Segment Open

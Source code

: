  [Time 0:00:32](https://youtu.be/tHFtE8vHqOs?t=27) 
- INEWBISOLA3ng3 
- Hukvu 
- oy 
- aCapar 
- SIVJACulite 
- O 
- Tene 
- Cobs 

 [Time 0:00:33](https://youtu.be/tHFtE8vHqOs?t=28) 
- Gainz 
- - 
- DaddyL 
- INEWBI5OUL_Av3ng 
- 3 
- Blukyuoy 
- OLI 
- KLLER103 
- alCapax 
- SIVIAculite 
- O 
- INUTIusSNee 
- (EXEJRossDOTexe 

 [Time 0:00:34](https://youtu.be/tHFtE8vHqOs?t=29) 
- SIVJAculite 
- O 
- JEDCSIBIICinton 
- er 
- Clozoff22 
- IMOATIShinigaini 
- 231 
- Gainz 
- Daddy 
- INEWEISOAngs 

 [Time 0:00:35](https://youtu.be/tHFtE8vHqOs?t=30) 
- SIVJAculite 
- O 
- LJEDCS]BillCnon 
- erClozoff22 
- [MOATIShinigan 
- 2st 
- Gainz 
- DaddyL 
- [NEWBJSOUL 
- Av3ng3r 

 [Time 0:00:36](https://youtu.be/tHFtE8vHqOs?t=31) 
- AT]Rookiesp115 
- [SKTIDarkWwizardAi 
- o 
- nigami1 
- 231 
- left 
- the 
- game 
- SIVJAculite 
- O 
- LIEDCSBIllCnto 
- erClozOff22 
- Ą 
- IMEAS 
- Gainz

Segment Closed

From the entries, report every line in which the string "https" occurs.

#### [Result for this exercise]
:  [Time 0:00:32](https://youtu.be/tHFtE8vHqOs?t=27) 
 [Time 0:00:33](https://youtu.be/tHFtE8vHqOs?t=28) 
 [Time 0:00:34](https://youtu.be/tHFtE8vHqOs?t=29) 
 [Time 0:00:35](https://youtu.be/tHFtE8vHqOs?t=30) 
 [Time 0:00:36](https://youtu.be/tHFtE8vHqOs?t=31) 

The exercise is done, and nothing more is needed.